### Records for this task

*** Block opens ***

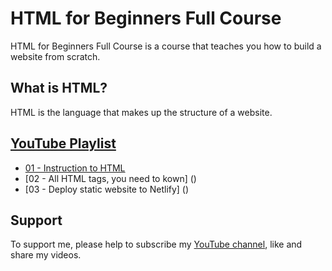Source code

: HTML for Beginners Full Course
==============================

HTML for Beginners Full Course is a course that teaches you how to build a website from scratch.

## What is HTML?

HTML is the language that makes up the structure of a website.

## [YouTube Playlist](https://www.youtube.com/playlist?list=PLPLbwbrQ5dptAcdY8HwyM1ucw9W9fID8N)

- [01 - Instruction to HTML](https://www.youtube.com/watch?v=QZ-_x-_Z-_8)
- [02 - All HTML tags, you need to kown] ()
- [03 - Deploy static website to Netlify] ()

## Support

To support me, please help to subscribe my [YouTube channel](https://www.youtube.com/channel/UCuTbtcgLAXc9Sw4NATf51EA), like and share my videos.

*** Block closes ***
*** Block opens ***

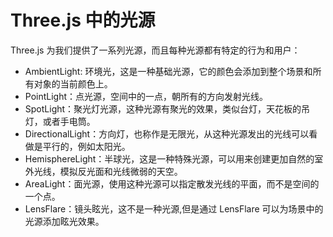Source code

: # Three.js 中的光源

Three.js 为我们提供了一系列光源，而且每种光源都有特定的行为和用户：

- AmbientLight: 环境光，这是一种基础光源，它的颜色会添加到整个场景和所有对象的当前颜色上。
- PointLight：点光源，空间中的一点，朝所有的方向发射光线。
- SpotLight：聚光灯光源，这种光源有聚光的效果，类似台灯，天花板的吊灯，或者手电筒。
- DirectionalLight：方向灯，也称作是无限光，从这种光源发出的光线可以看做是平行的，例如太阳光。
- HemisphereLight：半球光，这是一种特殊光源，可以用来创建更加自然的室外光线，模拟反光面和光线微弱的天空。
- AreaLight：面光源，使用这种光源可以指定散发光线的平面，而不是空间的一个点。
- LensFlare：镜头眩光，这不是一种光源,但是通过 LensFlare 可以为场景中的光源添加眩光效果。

*** Block closes ***
*** Block opens ***

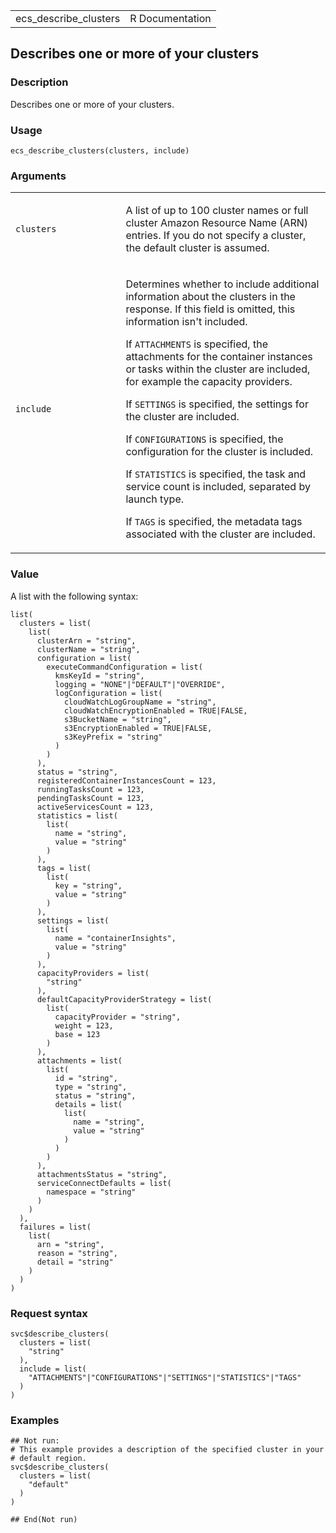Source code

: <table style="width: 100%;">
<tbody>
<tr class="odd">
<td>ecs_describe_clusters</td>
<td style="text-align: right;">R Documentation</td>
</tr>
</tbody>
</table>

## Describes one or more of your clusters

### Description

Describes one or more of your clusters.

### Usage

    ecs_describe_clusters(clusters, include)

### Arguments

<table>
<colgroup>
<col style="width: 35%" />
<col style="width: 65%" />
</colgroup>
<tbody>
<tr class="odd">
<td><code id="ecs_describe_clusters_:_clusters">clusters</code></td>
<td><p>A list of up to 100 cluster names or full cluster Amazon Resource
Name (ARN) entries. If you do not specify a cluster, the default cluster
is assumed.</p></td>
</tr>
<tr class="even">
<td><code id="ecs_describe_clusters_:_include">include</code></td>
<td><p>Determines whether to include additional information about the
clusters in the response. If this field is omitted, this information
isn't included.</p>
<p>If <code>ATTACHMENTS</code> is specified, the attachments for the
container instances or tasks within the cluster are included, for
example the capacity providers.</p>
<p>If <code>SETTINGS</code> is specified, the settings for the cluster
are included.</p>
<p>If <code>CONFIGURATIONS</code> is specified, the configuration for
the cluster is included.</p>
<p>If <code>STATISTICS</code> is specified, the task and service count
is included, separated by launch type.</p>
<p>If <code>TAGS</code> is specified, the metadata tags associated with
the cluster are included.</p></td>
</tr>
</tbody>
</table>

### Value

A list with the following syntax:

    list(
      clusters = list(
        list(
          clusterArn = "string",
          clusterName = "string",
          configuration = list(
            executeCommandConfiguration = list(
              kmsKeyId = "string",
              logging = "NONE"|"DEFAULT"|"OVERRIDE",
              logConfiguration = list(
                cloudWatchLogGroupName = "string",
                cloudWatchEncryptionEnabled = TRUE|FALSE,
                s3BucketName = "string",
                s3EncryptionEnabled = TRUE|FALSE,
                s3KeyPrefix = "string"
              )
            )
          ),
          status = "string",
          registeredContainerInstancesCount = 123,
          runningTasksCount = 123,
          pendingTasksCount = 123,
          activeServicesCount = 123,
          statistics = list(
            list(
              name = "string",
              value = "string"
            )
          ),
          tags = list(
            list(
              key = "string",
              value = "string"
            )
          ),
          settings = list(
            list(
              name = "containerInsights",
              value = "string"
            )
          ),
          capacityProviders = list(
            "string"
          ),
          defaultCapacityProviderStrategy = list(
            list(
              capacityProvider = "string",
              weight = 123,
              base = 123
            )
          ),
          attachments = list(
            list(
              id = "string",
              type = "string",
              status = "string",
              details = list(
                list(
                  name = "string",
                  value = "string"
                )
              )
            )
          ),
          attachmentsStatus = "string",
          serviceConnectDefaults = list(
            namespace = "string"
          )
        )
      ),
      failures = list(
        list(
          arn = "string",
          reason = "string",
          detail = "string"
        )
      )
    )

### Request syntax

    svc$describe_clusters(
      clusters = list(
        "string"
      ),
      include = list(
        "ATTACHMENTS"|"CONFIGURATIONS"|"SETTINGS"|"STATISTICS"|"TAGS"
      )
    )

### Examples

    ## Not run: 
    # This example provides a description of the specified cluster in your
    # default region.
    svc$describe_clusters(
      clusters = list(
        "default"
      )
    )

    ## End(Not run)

*** Block closes ***

### Prompt
Would you retype the lines above from the one with "HTML is the" down to the one with "To support me, please", word for word, both ends included and no other lines?

### Written solution
HTML is the language that makes up the structure of a website.

## [YouTube Playlist](https://www.youtube.com/playlist?list=PLPLbwbrQ5dptAcdY8HwyM1ucw9W9fID8N)

- [01 - Instruction to HTML](https://www.youtube.com/watch?v=QZ-_x-_Z-_8)
- [02 - All HTML tags, you need to kown] ()
- [03 - Deploy static website to Netlify] ()

## Support

To support me, please help to subscribe my [YouTube channel](https://www.youtube.com/channel/UCuTbtcgLAXc9Sw4NATf51EA), like and share my videos.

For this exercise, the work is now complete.